As I crept closer to the antelope, sure this time of a good shot at a large buck, I suddenly saw something that caused me to forget all about my prey in wonderment.
It was the figure of an immense grey-black creature, rearing its colossal shoulders twelve or fourteen feet above the ground. Never in my life had I seen such a beast, nor did I at first recognize it, so different in appearance is the live reality from the stuffed, unnatural specimens preserved to us in our museums. gay sex store
But presently I guessed the identity of the mighty creature as Elephas africanus, or, as the ancients commonly described it, African elephant.
The antelope, although in plain view of the huge beast, paid not the slightest attention to it, and I was so wrapped up in watching the mighty pachyderm that I quite forgot to shoot at the buck and presently, and in quite a startling manner, it became impossible to do so.
The elephant was browsing upon the young and tender shoots of some low bushes, waving his great ears and switching his short tail. The antelope, scarce twenty paces from him, continued their feeding, when suddenly, from close beside the latter, there came a most terrifying roar, and I saw a great, tawny body shoot, from the concealing verdure beyond the antelope, full upon the back of a small buck.

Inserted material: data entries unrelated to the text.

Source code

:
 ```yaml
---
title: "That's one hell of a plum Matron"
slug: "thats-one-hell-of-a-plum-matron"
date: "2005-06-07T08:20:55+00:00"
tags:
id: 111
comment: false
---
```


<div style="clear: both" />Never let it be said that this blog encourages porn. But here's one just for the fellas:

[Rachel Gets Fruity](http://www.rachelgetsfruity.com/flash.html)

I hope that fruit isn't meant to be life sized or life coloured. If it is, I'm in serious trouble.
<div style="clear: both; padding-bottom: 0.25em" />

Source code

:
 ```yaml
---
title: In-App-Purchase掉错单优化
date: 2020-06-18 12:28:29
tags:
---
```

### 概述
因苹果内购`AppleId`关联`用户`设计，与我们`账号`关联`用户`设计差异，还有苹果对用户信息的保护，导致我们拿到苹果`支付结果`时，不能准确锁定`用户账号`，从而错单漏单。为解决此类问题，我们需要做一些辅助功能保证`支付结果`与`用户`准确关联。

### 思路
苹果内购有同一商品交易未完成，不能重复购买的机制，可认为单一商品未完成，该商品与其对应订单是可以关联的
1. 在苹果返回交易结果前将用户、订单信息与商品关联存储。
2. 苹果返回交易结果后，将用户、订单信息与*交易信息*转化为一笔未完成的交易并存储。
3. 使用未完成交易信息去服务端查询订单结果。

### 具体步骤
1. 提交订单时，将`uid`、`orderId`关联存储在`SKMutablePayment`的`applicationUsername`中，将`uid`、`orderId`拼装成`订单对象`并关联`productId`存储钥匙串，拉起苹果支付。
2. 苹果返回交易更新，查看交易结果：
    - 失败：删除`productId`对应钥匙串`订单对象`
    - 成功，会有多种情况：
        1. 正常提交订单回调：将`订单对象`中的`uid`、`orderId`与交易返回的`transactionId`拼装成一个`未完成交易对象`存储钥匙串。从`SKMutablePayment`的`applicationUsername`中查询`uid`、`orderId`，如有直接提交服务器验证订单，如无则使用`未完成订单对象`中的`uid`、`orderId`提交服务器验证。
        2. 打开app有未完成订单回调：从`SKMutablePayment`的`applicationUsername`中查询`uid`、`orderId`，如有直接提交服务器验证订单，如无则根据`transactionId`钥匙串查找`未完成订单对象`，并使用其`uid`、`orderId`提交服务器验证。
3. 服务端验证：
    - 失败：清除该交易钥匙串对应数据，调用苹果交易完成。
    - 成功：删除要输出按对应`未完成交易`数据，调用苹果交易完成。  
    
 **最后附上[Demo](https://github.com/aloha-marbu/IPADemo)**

Instantly the scene changed from one of quiet and peace to indescribable chaos. The startled and terrified buck uttered cries of agony. His fellows broke and leaped off in all directions. The elephant raised his trunk, and, trumpeting loudly, lumbered off through the wood, crushing down small trees and trampling bushes in his mad flight.
Growling horribly, a huge lion stood across the body of his prey--such a creature as no Pan-American of the twenty- second century had ever beheld until my eyes rested upon this lordly specimen of "the king of beasts." But what a different creature was this fierce-eyed demon, palpitating with life and vigor, glossy of coat, alert, growling, magnificent, from the dingy, moth-eaten replicas beneath their glass cases in the stuffy halls of our public museums.
I had never hoped or expected to see a living lion, tiger, or elephant--using the common terms that were familiar to the ancients, since they seem to me less unwieldy than those now in general use among us--and so it was with sentiments not unmixed with awe that I stood gazing at this regal beast as, above the carcass of his kill, he roared out his challenge to the world.